## EXERCISE
For the listing below, give the number of lines in which "data" occurs. Add nothing.

## PROVIDED RECORDS
########

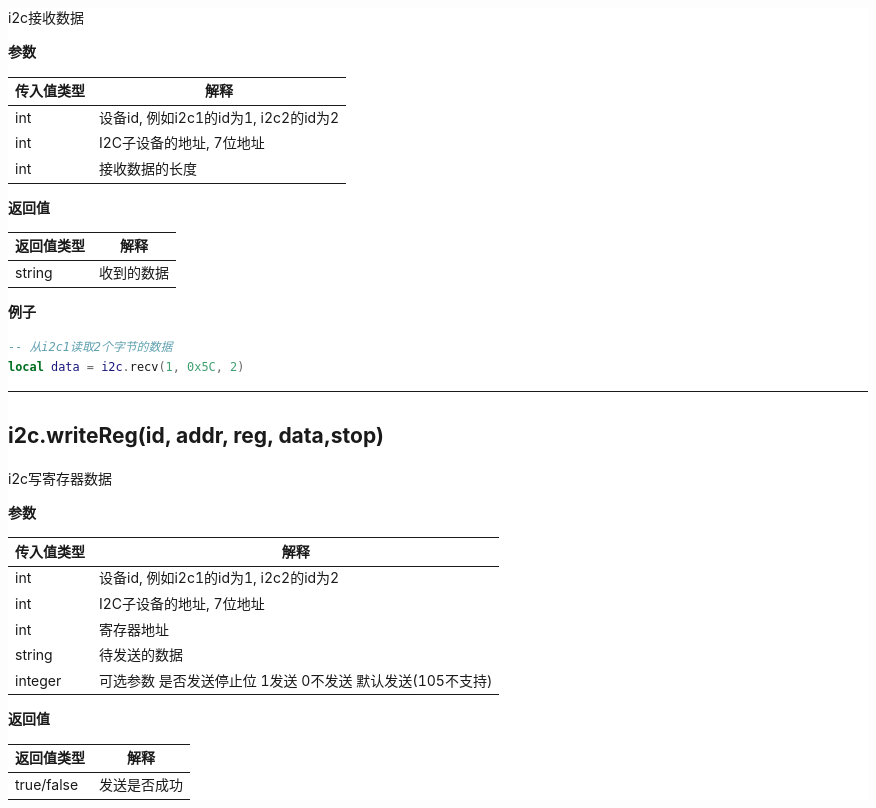 
i2c接收数据

**参数**

|传入值类型|解释|
|-|-|
|int|设备id, 例如i2c1的id为1, i2c2的id为2|
|int|I2C子设备的地址, 7位地址|
|int|接收数据的长度|

**返回值**

|返回值类型|解释|
|-|-|
|string|收到的数据|

**例子**

```lua
-- 从i2c1读取2个字节的数据
local data = i2c.recv(1, 0x5C, 2)

```

---

## i2c.writeReg(id, addr, reg, data,stop)



i2c写寄存器数据

**参数**

|传入值类型|解释|
|-|-|
|int|设备id, 例如i2c1的id为1, i2c2的id为2|
|int|I2C子设备的地址, 7位地址|
|int|寄存器地址|
|string|待发送的数据|
|integer|可选参数 是否发送停止位 1发送 0不发送 默认发送(105不支持)|

**返回值**

|返回值类型|解释|
|-|-|
|true/false|发送是否成功|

########

## SOLUTION
2